Growing Something New
I am not an academic. Indeed I was accepted and briefly attended the honours program of History and Political Science at Canada’s most well known University McGill, but after writing for the papers there for a couple of months I promptly dropped out and went back to live on Kibbutz in Israel.
I ended up at the more urbain of Montreal’s English universities, Concordia, where I received a nominally good education in Communication Studies, but perhaps more importantly I received a minor in comparative religion reading the holy books from the majority of the world’s faiths after having spent much time in the seat of monotheism Jerusalem and even studying and practising some eastern spirituality on my own time.

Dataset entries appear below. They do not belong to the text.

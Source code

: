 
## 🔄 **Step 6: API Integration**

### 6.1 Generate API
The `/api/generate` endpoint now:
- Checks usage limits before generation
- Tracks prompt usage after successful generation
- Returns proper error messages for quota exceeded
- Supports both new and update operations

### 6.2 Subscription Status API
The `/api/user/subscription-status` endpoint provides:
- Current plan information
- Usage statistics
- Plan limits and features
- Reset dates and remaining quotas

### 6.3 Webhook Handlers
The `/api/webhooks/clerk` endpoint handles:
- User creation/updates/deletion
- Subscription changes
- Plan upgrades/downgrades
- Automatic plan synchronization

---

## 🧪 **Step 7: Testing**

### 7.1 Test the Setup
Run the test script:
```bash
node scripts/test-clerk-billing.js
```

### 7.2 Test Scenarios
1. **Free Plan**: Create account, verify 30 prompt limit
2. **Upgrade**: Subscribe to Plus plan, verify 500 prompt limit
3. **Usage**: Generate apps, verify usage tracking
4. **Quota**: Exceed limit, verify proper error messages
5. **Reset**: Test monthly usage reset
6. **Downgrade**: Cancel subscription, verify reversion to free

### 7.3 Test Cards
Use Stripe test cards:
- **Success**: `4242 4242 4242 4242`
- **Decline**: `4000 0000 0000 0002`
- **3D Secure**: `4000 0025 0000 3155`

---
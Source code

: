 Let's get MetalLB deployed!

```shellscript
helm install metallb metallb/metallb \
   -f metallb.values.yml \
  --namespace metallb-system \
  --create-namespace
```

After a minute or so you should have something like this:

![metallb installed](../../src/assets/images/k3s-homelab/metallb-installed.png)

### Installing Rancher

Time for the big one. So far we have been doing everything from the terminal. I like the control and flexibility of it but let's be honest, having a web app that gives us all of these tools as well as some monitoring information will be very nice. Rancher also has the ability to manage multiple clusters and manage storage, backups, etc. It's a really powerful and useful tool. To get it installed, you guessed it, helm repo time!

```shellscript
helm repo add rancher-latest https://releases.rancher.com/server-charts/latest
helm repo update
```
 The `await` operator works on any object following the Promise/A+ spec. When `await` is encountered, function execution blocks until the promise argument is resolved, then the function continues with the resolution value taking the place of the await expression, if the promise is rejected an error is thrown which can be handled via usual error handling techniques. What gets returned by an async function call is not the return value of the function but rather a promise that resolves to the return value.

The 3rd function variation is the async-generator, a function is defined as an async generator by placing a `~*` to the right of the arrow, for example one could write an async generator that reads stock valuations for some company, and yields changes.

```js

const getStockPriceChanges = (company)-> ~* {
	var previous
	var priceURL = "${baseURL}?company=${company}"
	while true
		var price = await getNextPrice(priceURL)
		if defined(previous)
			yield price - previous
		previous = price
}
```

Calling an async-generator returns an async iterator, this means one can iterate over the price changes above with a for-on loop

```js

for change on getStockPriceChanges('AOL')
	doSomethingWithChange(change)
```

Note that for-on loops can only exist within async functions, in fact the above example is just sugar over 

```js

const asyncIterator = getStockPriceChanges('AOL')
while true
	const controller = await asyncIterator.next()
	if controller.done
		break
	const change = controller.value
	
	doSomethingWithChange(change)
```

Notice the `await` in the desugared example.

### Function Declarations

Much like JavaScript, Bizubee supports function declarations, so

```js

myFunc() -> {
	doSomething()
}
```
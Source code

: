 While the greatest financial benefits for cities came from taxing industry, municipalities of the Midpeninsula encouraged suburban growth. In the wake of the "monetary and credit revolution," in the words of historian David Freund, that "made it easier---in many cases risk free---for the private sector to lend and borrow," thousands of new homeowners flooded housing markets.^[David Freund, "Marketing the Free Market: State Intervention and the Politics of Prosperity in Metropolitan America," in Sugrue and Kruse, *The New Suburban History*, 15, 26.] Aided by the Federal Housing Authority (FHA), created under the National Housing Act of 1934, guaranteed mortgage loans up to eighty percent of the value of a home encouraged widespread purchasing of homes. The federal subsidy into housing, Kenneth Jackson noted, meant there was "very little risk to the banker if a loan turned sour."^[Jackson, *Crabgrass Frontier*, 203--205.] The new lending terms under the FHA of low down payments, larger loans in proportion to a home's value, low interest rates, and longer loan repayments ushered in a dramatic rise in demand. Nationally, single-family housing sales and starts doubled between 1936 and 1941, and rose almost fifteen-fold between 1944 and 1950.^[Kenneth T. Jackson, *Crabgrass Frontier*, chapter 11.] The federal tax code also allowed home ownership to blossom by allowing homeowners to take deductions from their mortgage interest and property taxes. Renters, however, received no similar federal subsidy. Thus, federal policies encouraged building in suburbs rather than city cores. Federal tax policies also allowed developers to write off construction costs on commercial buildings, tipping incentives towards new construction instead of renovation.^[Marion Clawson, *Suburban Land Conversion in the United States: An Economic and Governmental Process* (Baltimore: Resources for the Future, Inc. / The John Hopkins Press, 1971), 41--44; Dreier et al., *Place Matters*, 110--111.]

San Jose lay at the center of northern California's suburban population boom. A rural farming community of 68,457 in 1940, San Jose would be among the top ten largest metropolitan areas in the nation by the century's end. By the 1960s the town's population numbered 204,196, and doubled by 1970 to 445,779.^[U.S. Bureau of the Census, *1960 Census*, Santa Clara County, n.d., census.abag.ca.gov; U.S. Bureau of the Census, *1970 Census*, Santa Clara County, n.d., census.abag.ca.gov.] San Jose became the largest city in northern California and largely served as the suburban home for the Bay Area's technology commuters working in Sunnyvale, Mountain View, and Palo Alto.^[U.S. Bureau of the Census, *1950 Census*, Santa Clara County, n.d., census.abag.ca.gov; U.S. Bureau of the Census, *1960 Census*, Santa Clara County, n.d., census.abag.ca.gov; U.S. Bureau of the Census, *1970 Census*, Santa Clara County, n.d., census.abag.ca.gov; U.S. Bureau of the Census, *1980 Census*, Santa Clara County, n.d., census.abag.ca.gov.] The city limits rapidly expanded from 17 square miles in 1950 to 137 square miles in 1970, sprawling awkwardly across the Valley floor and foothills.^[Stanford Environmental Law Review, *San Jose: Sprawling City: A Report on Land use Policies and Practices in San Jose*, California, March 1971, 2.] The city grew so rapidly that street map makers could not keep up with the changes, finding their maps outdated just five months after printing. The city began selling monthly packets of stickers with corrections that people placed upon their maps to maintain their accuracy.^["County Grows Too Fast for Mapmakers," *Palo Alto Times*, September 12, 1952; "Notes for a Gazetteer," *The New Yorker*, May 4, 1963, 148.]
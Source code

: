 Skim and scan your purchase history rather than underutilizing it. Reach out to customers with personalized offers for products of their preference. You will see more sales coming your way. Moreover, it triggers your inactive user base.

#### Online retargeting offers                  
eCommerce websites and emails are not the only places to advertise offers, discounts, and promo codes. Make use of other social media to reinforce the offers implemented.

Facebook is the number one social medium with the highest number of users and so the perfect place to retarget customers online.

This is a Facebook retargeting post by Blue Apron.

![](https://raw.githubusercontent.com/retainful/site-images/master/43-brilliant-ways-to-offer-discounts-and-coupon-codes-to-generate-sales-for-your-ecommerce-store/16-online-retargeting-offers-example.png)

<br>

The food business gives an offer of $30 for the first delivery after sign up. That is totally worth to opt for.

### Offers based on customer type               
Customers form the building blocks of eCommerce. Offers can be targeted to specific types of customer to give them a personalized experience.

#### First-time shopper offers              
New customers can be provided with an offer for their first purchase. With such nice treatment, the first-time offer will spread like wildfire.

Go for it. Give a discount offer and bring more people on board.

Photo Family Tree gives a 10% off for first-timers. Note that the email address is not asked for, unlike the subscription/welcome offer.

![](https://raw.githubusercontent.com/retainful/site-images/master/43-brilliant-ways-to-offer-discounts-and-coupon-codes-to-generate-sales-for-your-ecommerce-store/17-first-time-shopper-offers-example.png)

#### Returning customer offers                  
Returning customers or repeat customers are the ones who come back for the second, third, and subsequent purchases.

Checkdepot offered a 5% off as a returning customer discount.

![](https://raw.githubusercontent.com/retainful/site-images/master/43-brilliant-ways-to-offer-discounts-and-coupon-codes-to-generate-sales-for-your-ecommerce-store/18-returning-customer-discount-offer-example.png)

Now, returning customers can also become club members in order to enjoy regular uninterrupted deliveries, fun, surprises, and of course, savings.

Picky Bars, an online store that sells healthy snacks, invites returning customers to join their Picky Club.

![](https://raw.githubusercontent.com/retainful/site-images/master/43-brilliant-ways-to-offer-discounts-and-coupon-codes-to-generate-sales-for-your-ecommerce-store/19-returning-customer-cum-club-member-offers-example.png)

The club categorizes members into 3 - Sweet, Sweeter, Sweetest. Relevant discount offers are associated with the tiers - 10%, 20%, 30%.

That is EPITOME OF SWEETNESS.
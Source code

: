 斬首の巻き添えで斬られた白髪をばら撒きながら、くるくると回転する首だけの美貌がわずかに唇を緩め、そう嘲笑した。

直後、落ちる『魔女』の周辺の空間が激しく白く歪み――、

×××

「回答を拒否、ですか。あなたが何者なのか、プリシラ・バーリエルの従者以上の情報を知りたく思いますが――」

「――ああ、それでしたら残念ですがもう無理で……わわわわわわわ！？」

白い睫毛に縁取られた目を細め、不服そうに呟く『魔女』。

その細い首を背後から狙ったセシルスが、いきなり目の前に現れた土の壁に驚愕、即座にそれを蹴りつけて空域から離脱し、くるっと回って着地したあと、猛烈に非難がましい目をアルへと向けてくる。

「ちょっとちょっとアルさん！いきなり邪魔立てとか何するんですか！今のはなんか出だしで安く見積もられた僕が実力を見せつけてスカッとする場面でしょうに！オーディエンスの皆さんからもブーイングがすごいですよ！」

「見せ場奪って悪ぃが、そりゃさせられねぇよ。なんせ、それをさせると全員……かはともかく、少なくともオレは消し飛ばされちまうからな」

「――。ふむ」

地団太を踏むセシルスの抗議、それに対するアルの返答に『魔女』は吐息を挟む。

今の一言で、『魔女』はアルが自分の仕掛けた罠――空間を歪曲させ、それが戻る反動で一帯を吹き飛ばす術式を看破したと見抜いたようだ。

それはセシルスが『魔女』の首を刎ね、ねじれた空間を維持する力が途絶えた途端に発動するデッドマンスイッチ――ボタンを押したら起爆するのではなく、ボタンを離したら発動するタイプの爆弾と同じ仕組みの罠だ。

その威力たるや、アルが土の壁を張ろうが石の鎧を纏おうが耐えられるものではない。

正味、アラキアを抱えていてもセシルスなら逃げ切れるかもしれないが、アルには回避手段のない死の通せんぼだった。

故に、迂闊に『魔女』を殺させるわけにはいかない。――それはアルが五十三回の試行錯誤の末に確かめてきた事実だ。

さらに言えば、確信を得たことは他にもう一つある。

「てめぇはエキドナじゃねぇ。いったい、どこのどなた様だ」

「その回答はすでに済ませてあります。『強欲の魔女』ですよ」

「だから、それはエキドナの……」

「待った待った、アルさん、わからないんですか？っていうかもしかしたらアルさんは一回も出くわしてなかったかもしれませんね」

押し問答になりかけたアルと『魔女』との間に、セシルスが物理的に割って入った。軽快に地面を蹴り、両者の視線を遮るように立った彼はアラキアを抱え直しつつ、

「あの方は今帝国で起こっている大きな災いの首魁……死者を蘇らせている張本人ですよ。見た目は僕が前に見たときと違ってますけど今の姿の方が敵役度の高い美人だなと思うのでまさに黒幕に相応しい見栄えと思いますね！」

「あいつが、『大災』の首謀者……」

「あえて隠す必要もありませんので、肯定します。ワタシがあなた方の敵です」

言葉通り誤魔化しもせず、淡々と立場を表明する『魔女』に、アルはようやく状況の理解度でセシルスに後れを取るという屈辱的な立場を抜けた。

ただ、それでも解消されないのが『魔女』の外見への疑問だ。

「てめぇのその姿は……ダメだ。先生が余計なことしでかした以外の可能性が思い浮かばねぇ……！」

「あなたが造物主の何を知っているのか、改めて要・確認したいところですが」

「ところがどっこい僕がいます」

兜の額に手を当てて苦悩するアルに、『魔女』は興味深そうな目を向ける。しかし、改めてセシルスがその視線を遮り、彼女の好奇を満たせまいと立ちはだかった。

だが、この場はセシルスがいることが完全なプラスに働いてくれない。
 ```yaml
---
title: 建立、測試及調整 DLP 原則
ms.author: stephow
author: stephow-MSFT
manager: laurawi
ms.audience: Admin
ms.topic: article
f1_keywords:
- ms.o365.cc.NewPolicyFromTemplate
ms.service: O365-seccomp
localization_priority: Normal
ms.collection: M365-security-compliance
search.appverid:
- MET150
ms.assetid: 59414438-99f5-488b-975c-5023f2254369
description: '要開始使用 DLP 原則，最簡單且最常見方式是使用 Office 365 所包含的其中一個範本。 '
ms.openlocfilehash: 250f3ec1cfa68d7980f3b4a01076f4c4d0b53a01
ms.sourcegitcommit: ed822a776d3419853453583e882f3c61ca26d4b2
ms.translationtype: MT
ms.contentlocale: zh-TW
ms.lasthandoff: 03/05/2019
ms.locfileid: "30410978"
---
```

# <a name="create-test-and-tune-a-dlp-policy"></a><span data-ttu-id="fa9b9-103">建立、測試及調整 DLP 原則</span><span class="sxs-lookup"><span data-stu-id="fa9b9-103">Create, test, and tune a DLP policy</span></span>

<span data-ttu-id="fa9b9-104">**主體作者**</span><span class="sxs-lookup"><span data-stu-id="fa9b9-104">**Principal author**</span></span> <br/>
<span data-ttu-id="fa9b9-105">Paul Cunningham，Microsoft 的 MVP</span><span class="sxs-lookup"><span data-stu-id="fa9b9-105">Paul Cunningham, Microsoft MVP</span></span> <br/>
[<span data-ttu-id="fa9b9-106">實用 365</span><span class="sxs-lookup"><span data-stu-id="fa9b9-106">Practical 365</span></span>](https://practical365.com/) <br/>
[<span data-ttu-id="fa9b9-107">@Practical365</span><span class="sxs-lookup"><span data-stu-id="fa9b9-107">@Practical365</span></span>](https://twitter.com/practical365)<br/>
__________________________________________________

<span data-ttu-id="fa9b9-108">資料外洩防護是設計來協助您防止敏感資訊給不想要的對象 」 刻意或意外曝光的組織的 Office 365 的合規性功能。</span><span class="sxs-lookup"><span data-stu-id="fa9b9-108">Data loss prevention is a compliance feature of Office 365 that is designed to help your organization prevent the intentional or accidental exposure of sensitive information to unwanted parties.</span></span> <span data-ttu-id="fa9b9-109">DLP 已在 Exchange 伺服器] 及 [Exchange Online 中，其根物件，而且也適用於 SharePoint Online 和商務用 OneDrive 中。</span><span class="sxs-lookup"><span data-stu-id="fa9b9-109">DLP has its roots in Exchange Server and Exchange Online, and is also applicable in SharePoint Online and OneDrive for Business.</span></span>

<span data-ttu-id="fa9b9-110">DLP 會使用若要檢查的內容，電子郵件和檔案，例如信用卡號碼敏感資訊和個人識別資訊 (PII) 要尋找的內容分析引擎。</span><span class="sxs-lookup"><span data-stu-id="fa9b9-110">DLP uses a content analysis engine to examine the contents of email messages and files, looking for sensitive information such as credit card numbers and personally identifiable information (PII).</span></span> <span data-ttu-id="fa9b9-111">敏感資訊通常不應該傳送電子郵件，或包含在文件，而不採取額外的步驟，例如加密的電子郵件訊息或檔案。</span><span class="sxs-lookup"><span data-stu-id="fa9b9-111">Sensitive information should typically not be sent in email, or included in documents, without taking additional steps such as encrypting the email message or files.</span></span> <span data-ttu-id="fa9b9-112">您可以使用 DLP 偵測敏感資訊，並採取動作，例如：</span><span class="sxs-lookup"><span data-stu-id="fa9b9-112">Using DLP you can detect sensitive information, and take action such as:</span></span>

Furthermore among my favourite writers is Aldous Huxley, the author of Brave New World, who simply didn’t only pen one of the two quintessential utopian/dystopian books of the twentieth century, but wrote universalist spiritual books like the Perennial Philosophy and was anthologized in books like Huxley and God which I read and relished.
The point being in this secular capitalist world we now inhabit, I have always been looking for something more, while any religion, even my own, could not quite quench this desire, nor could general activism.
Again, this would all have to wait until Greta. And while I take to heart Bob Dylan’s words “Don’t follow leaders, watch your parking meters” and I urge others not to deify Greta, which is the last thing she would want anyhow, I think the movement she catalyzed, and which I really felt enmeshed in that 500,000 person Montréal climate march, can show us a way forward.